◆ What you need to do:
The answer must be a single number: how many lines of the records below contain "Ultra".

(Records drawn from a dataset)
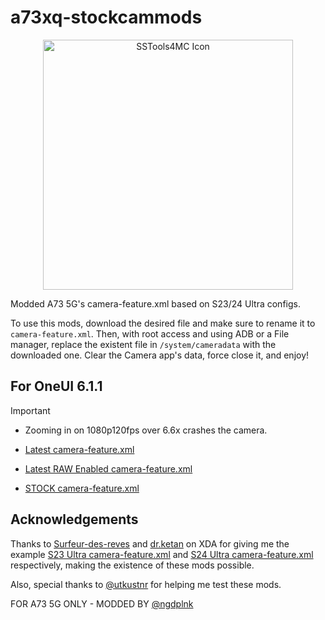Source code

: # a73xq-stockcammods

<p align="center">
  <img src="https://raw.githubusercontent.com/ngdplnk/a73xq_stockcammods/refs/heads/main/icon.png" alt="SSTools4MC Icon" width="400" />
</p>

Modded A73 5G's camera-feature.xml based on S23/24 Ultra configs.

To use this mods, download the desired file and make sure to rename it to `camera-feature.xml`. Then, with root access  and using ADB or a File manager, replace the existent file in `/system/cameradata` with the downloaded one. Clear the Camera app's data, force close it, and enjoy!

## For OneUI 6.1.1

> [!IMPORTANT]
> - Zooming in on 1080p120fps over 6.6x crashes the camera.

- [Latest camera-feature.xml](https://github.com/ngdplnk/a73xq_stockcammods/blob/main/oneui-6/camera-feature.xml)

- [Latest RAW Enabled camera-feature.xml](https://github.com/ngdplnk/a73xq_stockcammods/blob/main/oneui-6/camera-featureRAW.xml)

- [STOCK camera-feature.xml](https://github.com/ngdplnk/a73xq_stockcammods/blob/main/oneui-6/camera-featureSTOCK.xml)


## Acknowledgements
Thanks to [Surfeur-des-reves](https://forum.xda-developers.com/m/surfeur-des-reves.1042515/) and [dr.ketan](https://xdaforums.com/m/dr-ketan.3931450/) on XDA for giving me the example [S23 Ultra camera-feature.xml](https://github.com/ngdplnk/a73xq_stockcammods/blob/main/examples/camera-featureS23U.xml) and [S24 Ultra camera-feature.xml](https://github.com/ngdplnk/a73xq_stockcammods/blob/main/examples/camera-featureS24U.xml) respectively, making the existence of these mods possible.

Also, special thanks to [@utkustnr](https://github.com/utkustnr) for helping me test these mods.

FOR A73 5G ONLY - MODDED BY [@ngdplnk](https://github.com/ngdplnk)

◆ Result:
2